The Asian Development Bank said it expects to see a pickup in China's fiscal outlays and additional infrastructure investment in the second half of this year as the country is still recovering from the impact of COVID-19.
The ADB had revised down this year's GDP growth forecast for China to 3.3 percent from its projection of 5 percent made in April, amid restrictions related to the pandemic and tepid consumer demand.
China's economic growth, the regional development bank said in a new report released on Wednesday, is expected to accelerate to 4.5 percent next year, also lower than its previous forecast of 4.8 percent.
Dominik Peschel, head of the economics unit at the ADB People's Republic of China Resident Mission, said the bank expects to see improvement in China's fiscal outlays based on the fact that the spending in the first half has been below the targeted spending.
That is because fiscal revenues have declined quite substantially due to COVID-19 lockdowns, and the country implemented value-added tax credit refunds on a large scale in the second quarter, Peschel said.
"We would expect fiscal revenue to recover in the second half. This recovery will give some room for a pickup in fiscal outlays," he said.
Supported by strong policies, infrastructure investment will continue to play an important role in stabilizing growth, other economists said.
Chen Weidong, director of the BOC Research Institute, said: "China needs to make better preparations for medium and long-term development by making more reasonable infrastructure plans and investments in this regard, increasing investments in research and development, and fostering talent, with the aim of enhancing its competitiveness in the long run.
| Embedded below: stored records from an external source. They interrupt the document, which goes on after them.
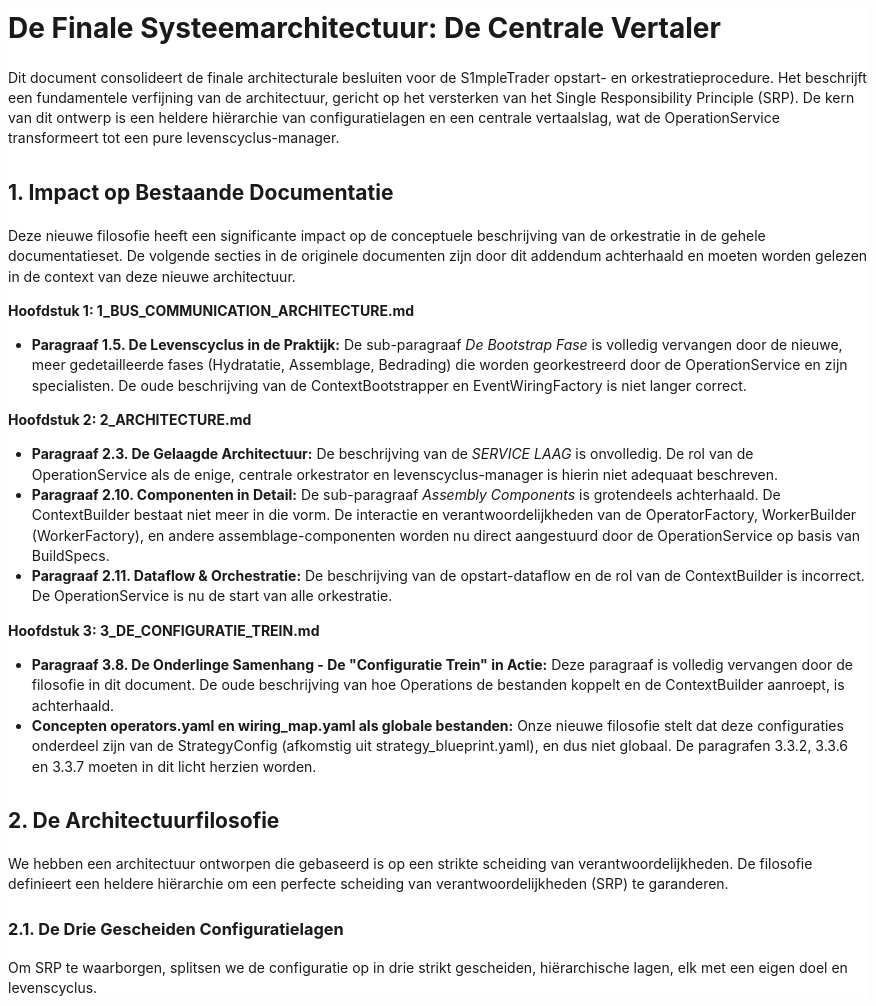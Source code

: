# **De Finale Systeemarchitectuur: De Centrale Vertaler**

Dit document consolideert de finale architecturale besluiten voor de S1mpleTrader opstart- en orkestratieprocedure. Het beschrijft een fundamentele verfijning van de architectuur, gericht op het versterken van het Single Responsibility Principle (SRP). De kern van dit ontwerp is een heldere hiërarchie van configuratielagen en een centrale vertaalslag, wat de OperationService transformeert tot een pure levenscyclus-manager.

## **1. Impact op Bestaande Documentatie**

Deze nieuwe filosofie heeft een significante impact op de conceptuele beschrijving van de orkestratie in de gehele documentatieset. De volgende secties in de originele documenten zijn door dit addendum achterhaald en moeten worden gelezen in de context van deze nieuwe architectuur.

**Hoofdstuk 1: 1_BUS_COMMUNICATION_ARCHITECTURE.md**

* **Paragraaf 1.5. De Levenscyclus in de Praktijk:** De sub-paragraaf *De Bootstrap Fase* is volledig vervangen door de nieuwe, meer gedetailleerde fases (Hydratatie, Assemblage, Bedrading) die worden georkestreerd door de OperationService en zijn specialisten. De oude beschrijving van de ContextBootstrapper en EventWiringFactory is niet langer correct.

**Hoofdstuk 2: 2_ARCHITECTURE.md**

* **Paragraaf 2.3. De Gelaagde Architectuur:** De beschrijving van de *SERVICE LAAG* is onvolledig. De rol van de OperationService als de enige, centrale orkestrator en levenscyclus-manager is hierin niet adequaat beschreven.  
* **Paragraaf 2.10. Componenten in Detail:** De sub-paragraaf *Assembly Components* is grotendeels achterhaald. De ContextBuilder bestaat niet meer in die vorm. De interactie en verantwoordelijkheden van de OperatorFactory, WorkerBuilder (WorkerFactory), en andere assemblage-componenten worden nu direct aangestuurd door de OperationService op basis van BuildSpecs.  
* **Paragraaf 2.11. Dataflow & Orchestratie:** De beschrijving van de opstart-dataflow en de rol van de ContextBuilder is incorrect. De OperationService is nu de start van alle orkestratie.

**Hoofdstuk 3: 3_DE_CONFIGURATIE_TREIN.md**

* **Paragraaf 3.8. De Onderlinge Samenhang - De "Configuratie Trein" in Actie:** Deze paragraaf is volledig vervangen door de filosofie in dit document. De oude beschrijving van hoe Operations de bestanden koppelt en de ContextBuilder aanroept, is achterhaald.  
* **Concepten operators.yaml en wiring_map.yaml als globale bestanden:** Onze nieuwe filosofie stelt dat deze configuraties onderdeel zijn van de StrategyConfig (afkomstig uit strategy_blueprint.yaml), en dus niet globaal. De paragrafen 3.3.2, 3.3.6 en 3.3.7 moeten in dit licht herzien worden.

## **2. De Architectuurfilosofie**

We hebben een architectuur ontworpen die gebaseerd is op een strikte scheiding van verantwoordelijkheden. De filosofie definieert een heldere hiërarchie om een perfecte scheiding van verantwoordelijkheden (SRP) te garanderen.

### **2.1. De Drie Gescheiden Configuratielagen**

Om SRP te waarborgen, splitsen we de configuratie op in drie strikt gescheiden, hiërarchische lagen, elk met een eigen doel en levenscyclus.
This requires collaborative support of fiscal policies, bank credit extension and financing through capital markets."
The central government may further ramp up the issuance of government bonds and even special government bonds, if necessary, and also increase transfer payments from the central government to local governments, considering that there is not much room for growth in the issuance of local government bonds next year, said Lian Ping, chief economist at Zhixin Investment and head of the Zhixin Investment Research Institute.
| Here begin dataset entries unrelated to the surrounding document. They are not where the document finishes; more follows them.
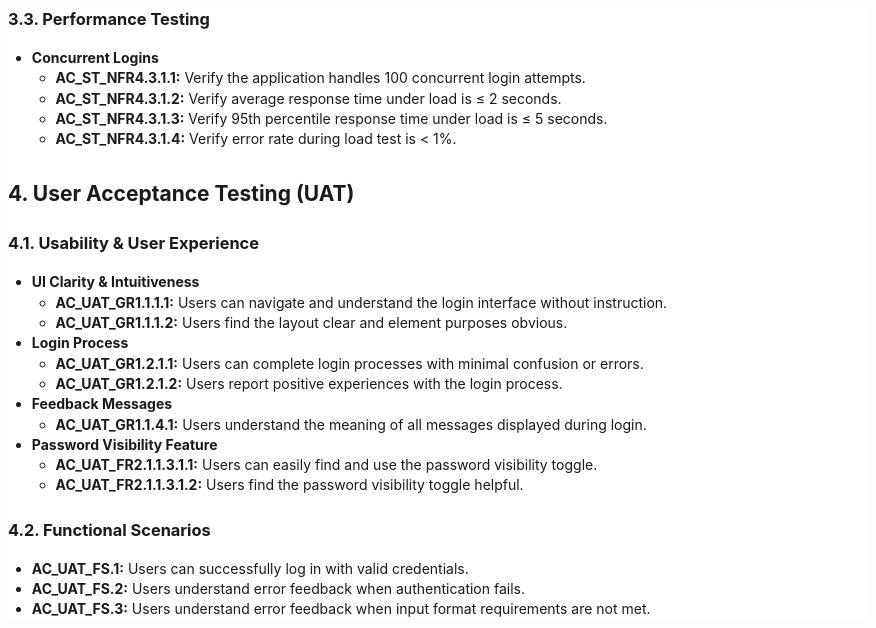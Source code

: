 ### 3.3. Performance Testing

-   **Concurrent Logins**
    -   **AC_ST_NFR4.3.1.1:** Verify the application handles 100 concurrent login attempts.
    -   **AC_ST_NFR4.3.1.2:** Verify average response time under load is ≤ 2 seconds.
    -   **AC_ST_NFR4.3.1.3:** Verify 95th percentile response time under load is ≤ 5 seconds.
    -   **AC_ST_NFR4.3.1.4:** Verify error rate during load test is < 1%.

## 4. User Acceptance Testing (UAT)

### 4.1. Usability & User Experience

-   **UI Clarity & Intuitiveness**
    -   **AC_UAT_GR1.1.1.1:** Users can navigate and understand the login interface without instruction.
    -   **AC_UAT_GR1.1.1.2:** Users find the layout clear and element purposes obvious.
-   **Login Process**
    -   **AC_UAT_GR1.2.1.1:** Users can complete login processes with minimal confusion or errors.
    -   **AC_UAT_GR1.2.1.2:** Users report positive experiences with the login process.
-   **Feedback Messages**
    -   **AC_UAT_GR1.1.4.1:** Users understand the meaning of all messages displayed during login.
-   **Password Visibility Feature**
    -   **AC_UAT_FR2.1.1.3.1.1:** Users can easily find and use the password visibility toggle.
    -   **AC_UAT_FR2.1.1.3.1.2:** Users find the password visibility toggle helpful.

### 4.2. Functional Scenarios

-   **AC_UAT_FS.1:** Users can successfully log in with valid credentials.
-   **AC_UAT_FS.2:** Users understand error feedback when authentication fails.
-   **AC_UAT_FS.3:** Users understand error feedback when input format requirements are not met.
"As China has already launched strong efforts to promote infrastructure construction, consumption may become a policy focus next year," Lian said.
He advised the government to consider allowing banks to lower mortgage rates for first-time homebuyers and providing banks with interest subsidies, in addition to offering subsidies and shopping vouchers to encourage the consumption of home appliances and automobiles.
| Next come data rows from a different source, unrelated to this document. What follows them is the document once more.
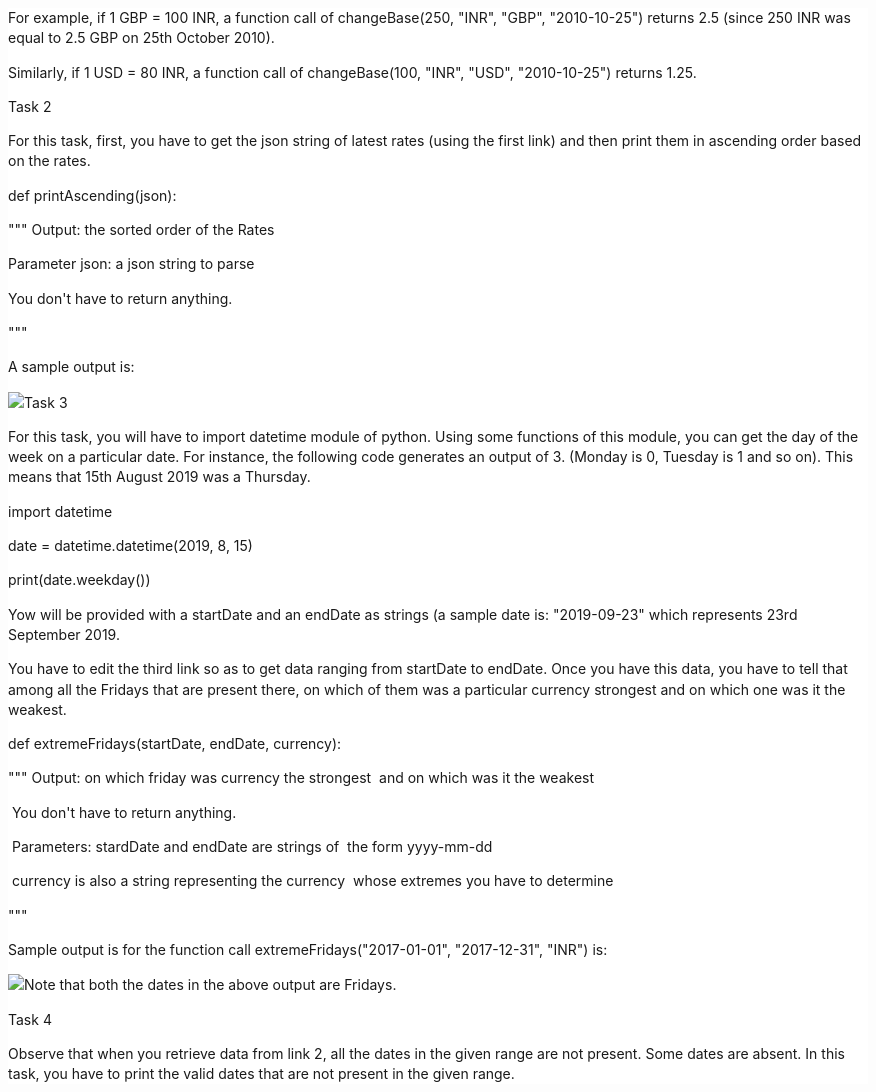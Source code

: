For example, if 1 GBP = 100 INR, a function call of changeBase(250, "INR", "GBP", "2010-10-25") returns 2.5 (since 250 INR was equal to 2.5 GBP on 25th October 2010). 

Similarly, if 1 USD = 80 INR, a function call of changeBase(100, "INR", "USD", "2010-10-25") returns 1.25.

Task 2 

For this task, first, you have to get the json string of latest rates (using the first link) and then print them in ascending order based on the rates. 

def printAscending(json): 

""" Output: the sorted order of the Rates 

Parameter json: a json string to parse 

You don't have to return anything. 

""" 

A sample output is: 

![](https://lh6.googleusercontent.com/ym6R0Q5W4b5QfzqxNXxgNk49EXXXNpQlszcsdtF14OjpNzxg_pZcANoianyCYZma6zrmKLfYDsABdLhJwjUSQOzEP-QHw2j0Ak30rWrVx-_MfM5qthnsCNe-z8GlH63zRjdm_1-d)Task 3 

For this task, you will have to import datetime module of python. Using some functions of this module, you can get the day of the week on a particular date. For instance, the following code generates an output of 3. (Monday is 0, Tuesday is 1 and so on). This means that 15th August 2019 was a Thursday. 

import datetime 

date = datetime.datetime(2019, 8, 15) 

print(date.weekday())

Yow will be provided with a startDate and an endDate as strings (a sample date is: "2019-09-23" which represents 23rd September 2019. 

You have to edit the third link so as to get data ranging from startDate to endDate. Once you have this data, you have to tell that among all the Fridays that are present there, on which of them was a particular currency strongest and on which one was it the weakest. 

def extremeFridays(startDate, endDate, currency): 

""" Output: on which friday was currency the strongest   and on which was it the weakest 

 You don't have to return anything. 

 Parameters: stardDate and endDate are strings of   the form yyyy-mm-dd 

 currency is also a string representing the currency   whose extremes you have to determine 

""" 

Sample output is for the function call extremeFridays("2017-01-01", "2017-12-31", "INR") is: 

![](https://lh5.googleusercontent.com/ad3qoildTS8dDUD9PoXmy0bqDLODppsbd2QOLiWmWaRU8wkAD-dl8qn7cinbuIO-OTcwY1hJHTKwoHiZNlzyTqoXbD3-ooMREOZuc5CZhOGO1ZOCyw_eeJ6Q9ZbDu-S_9CXp9jqd)Note that both the dates in the above output are Fridays. 

Task 4 

Observe that when you retrieve data from link 2, all the dates in the given range are not present. Some dates are absent. In this task, you have to print the valid dates that are not present in the given range.
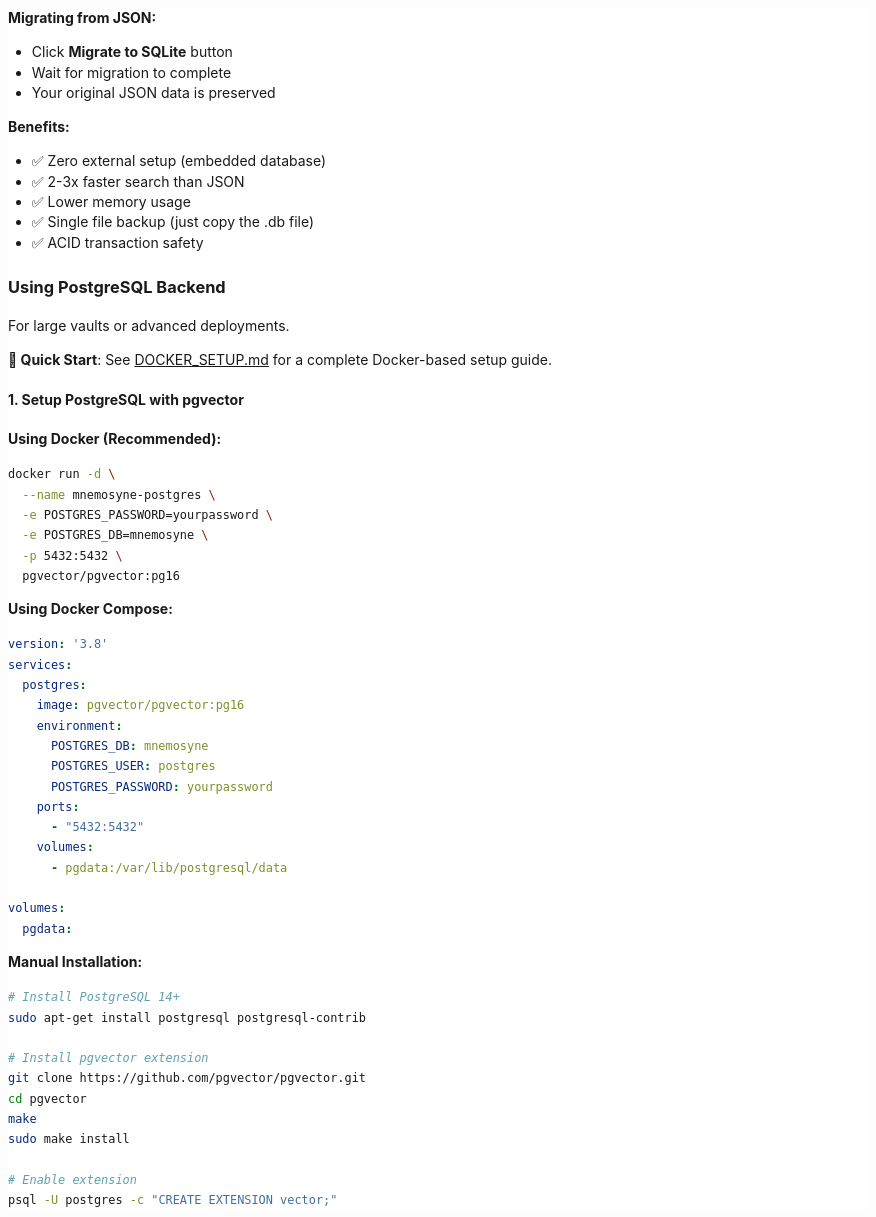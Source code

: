 **Migrating from JSON:**
- Click **Migrate to SQLite** button
- Wait for migration to complete
- Your original JSON data is preserved

**Benefits:**
- ✅ Zero external setup (embedded database)
- ✅ 2-3x faster search than JSON
- ✅ Lower memory usage
- ✅ Single file backup (just copy the .db file)
- ✅ ACID transaction safety

### Using PostgreSQL Backend

For large vaults or advanced deployments.

**📘 Quick Start**: See [DOCKER_SETUP.md](DOCKER_SETUP.md) for a complete Docker-based setup guide.

#### 1. Setup PostgreSQL with pgvector

**Using Docker (Recommended):**
```bash
docker run -d \
  --name mnemosyne-postgres \
  -e POSTGRES_PASSWORD=yourpassword \
  -e POSTGRES_DB=mnemosyne \
  -p 5432:5432 \
  pgvector/pgvector:pg16
```

**Using Docker Compose:**
```yaml
version: '3.8'
services:
  postgres:
    image: pgvector/pgvector:pg16
    environment:
      POSTGRES_DB: mnemosyne
      POSTGRES_USER: postgres
      POSTGRES_PASSWORD: yourpassword
    ports:
      - "5432:5432"
    volumes:
      - pgdata:/var/lib/postgresql/data

volumes:
  pgdata:
```

**Manual Installation:**
```bash
# Install PostgreSQL 14+
sudo apt-get install postgresql postgresql-contrib

# Install pgvector extension
git clone https://github.com/pgvector/pgvector.git
cd pgvector
make
sudo make install

# Enable extension
psql -U postgres -c "CREATE EXTENSION vector;"
```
In order to increase household consumption, China could strengthen social security and the provisioning of basic public services, which would reduce the need for precautionary savings, said Peschel.
"We saw in the past when the COVID situation got better and got under control, consumer confidence picked up again, and we expect that it can rule as well in the second half of the year when conditions get better and then into the next year," he said.